Das wachsende Interesse und die engagierte Debatte in weiten Teilen der Öffentlichkeit über den richtigen Weg für den verantwortungsvollen Umgang mit dem unter Artenschutz stehenden Wolf hat das niedersächsische Umweltministerium begrüßt.

Es wies darauf hin, dass zusammen mit den Partnern in den nachgelagerten Behörden, in der Landesjägerschaft, mit den Wolfsberatern und in Abstimmung mit den über den Arbeitskreis Wolf einbezogenen Verbänden und Experten die rechtlichen, finanziellen, technischen und politischen Aspekte des Wolfsmanagements erörtert und entsprechende Regelungen getroffen worden seien.

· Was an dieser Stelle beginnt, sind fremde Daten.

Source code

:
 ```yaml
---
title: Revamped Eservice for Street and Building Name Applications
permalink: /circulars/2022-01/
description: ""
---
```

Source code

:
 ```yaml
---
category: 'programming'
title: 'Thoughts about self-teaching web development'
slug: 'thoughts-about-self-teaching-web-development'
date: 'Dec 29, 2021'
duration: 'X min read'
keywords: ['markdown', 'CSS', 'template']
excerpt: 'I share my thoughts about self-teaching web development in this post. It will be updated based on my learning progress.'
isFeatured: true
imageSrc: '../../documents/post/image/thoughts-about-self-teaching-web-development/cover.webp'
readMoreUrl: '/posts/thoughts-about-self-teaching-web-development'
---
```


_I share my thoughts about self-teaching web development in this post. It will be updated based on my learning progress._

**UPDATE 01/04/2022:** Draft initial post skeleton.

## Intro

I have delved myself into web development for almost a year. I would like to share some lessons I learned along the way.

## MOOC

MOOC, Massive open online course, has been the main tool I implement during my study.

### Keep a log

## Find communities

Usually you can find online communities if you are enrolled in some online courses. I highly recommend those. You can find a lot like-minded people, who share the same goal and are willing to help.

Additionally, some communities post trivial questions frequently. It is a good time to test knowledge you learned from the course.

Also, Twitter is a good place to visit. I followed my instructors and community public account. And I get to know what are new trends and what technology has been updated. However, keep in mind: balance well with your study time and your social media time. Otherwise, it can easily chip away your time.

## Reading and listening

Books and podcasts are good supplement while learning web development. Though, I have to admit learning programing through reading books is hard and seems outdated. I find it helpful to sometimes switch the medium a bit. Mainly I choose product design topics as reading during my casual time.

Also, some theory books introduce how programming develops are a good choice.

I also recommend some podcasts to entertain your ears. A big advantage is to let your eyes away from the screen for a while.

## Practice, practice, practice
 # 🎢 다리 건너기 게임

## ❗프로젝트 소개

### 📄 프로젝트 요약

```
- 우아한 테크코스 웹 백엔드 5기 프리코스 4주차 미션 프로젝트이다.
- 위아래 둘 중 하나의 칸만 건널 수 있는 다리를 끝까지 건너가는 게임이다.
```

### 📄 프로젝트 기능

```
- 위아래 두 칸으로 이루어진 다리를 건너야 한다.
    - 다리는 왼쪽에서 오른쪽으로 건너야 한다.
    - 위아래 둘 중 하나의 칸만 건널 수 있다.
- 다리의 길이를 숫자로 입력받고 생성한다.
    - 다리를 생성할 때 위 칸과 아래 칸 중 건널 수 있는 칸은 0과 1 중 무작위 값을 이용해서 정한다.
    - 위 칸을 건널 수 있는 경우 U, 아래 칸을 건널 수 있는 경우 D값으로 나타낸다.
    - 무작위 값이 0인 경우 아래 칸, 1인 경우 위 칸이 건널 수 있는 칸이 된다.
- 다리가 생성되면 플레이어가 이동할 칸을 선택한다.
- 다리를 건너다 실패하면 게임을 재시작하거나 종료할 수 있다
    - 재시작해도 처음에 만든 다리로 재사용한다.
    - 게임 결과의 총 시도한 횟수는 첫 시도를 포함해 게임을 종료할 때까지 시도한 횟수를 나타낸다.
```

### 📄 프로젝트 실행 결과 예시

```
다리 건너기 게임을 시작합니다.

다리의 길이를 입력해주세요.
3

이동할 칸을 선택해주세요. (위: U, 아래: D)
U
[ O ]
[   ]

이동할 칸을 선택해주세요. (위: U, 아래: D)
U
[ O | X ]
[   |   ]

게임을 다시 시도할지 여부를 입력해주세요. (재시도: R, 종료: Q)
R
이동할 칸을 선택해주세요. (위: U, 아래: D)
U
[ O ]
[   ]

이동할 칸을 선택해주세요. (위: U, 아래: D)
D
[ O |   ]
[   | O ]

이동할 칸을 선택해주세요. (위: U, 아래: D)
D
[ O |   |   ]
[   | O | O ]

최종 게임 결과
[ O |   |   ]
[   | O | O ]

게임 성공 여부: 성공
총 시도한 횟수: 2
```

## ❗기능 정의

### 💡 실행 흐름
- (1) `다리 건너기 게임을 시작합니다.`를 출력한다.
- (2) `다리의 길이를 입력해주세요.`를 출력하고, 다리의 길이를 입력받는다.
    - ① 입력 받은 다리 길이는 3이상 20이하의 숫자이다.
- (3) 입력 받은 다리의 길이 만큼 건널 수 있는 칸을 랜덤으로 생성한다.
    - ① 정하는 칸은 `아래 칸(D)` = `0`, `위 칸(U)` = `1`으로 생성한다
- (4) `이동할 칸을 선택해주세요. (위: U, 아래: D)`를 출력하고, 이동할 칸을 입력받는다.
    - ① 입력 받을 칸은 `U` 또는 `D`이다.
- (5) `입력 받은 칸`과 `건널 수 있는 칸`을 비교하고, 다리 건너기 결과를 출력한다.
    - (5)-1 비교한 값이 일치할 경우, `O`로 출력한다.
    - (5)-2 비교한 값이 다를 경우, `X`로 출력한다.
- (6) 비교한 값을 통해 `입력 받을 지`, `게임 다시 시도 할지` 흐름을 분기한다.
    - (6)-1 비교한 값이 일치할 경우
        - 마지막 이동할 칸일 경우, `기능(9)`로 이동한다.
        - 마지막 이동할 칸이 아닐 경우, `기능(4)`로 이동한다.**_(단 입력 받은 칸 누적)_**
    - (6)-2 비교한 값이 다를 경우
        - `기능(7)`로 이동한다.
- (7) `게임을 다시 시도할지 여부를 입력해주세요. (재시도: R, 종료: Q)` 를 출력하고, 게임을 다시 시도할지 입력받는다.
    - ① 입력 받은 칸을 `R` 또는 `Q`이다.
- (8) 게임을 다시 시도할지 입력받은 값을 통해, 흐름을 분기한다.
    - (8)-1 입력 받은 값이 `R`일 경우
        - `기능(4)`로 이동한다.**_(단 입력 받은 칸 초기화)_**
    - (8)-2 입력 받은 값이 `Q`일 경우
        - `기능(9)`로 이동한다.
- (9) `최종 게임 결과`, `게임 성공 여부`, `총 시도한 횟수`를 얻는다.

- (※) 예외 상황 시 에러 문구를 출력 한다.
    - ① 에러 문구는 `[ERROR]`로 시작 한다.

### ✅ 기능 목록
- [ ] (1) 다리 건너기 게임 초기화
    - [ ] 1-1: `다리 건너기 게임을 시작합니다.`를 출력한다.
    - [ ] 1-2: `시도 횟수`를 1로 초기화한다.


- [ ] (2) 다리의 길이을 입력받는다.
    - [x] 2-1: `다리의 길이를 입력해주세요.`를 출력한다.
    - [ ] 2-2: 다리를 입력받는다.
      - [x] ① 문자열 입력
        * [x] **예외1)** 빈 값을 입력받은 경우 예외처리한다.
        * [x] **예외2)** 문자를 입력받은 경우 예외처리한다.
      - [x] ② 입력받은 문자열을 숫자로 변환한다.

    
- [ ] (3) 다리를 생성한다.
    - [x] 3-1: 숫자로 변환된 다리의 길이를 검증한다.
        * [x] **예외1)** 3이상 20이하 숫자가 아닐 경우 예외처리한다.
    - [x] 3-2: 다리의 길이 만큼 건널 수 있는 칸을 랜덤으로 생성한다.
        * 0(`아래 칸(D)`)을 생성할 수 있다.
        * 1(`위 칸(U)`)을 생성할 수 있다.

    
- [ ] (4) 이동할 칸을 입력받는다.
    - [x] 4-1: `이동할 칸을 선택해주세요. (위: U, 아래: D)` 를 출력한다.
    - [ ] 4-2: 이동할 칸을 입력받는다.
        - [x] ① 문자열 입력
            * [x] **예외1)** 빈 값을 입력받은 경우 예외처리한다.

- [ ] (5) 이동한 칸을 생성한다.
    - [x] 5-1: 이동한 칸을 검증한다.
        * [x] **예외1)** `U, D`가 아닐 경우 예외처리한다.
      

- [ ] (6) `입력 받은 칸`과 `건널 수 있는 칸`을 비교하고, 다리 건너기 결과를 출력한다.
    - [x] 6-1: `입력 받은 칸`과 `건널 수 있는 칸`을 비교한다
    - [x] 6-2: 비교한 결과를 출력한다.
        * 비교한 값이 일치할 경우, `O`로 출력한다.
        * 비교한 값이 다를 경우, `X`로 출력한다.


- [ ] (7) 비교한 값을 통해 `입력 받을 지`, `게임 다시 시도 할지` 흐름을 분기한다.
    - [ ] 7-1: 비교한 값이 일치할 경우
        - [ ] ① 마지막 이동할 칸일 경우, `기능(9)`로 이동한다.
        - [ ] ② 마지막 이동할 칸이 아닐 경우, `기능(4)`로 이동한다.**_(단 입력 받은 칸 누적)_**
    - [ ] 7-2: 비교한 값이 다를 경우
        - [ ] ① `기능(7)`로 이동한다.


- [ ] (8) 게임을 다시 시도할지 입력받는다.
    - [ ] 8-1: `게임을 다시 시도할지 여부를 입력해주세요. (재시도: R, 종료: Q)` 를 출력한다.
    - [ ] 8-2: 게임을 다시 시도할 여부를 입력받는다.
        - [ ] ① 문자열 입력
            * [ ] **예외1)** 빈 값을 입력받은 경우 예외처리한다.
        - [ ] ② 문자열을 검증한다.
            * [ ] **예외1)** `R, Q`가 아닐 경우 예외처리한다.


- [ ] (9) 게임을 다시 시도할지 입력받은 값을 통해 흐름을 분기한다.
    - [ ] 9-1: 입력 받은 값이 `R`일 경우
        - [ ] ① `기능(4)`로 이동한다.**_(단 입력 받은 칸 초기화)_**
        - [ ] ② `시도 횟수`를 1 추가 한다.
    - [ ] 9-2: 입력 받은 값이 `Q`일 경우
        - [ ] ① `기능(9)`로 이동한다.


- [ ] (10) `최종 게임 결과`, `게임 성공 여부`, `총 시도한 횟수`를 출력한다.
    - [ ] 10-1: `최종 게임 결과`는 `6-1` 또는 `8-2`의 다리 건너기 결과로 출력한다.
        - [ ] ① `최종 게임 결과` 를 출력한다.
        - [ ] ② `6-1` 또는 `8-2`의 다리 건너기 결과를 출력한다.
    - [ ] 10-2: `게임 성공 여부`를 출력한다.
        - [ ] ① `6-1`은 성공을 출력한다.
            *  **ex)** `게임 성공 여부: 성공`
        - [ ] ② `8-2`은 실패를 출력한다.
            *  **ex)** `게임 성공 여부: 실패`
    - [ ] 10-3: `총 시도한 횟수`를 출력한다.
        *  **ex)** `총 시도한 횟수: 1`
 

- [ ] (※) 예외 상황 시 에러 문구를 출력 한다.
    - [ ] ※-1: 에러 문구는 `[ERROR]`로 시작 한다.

Das niedersächsische Konzept des Wolfmanagements verstehe sich als ein dynamisches System, das ausgehend von den jeweils neuen Erfahrungen und Herausforderungen im Umgang mit dem Wolf an die neuen Aufgabenstellungen angepasst werde. Alle relevanten Aspekte würden aktuell bei der im vergangenen Jahr begonnenen Überarbeitung des Konzeptes aufgenommen.

Zu den Leitsätzen gehörten dabei der Schutz des Wolfes gemäß dem europäischen und nationalen Artenschutzrecht und die Gewährleistung entsprechender Schutzmaßnahmen. Zudem stehe bei allen in diesem Zusammenhang zu veranlassenden Maßnahmen die Sicherheit des Menschen an erster Stelle. Darüber hinaus müssten die Interessen der Nutztierhalter gewahrt bleiben.

Außerdem würden alle Wolfssichtungen überprüft und dokumentiert. Wenn sich dabei gegebenenfalls ein auffälliges Verhalten zeige, seien die dafür geeigneten Maßnahmen zu ergreifen, betonte das Umweltministerium. Entsprechende Regelungen seien auch im Bundesnaturschutzgesetz und in den Leitlinien des Bundesamtes für Naturschutz (BfN) zu finden.